[Plain-text document sources]
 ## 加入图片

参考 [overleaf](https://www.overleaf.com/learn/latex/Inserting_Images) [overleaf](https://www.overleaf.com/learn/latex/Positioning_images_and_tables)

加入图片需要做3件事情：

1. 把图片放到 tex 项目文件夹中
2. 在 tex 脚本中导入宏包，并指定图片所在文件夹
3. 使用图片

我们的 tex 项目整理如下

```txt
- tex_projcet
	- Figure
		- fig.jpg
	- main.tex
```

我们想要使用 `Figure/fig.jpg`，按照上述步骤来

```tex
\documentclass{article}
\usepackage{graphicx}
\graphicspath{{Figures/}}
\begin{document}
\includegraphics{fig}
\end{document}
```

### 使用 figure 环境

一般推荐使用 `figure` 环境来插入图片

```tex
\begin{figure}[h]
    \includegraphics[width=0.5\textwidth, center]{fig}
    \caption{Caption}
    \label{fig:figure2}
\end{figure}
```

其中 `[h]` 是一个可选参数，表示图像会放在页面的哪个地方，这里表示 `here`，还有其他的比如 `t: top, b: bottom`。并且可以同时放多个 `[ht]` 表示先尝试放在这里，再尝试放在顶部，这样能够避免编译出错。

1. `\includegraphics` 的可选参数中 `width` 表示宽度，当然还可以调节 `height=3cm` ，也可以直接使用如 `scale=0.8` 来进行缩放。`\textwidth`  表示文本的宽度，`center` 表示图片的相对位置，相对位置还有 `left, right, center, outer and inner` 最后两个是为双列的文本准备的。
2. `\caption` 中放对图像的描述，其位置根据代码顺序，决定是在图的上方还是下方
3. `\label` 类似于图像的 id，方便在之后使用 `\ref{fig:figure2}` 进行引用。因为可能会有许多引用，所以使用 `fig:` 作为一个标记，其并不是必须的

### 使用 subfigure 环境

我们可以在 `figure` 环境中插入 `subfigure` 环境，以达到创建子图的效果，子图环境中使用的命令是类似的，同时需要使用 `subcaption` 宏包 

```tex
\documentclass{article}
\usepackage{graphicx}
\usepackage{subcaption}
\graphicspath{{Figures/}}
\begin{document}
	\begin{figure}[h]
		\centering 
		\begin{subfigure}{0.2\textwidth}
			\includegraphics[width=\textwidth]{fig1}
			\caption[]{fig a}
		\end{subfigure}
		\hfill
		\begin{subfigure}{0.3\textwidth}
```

About this task: How many of the lines in the data above carry the word "subcaption"? Say the number and nothing else.

Response to this task: 2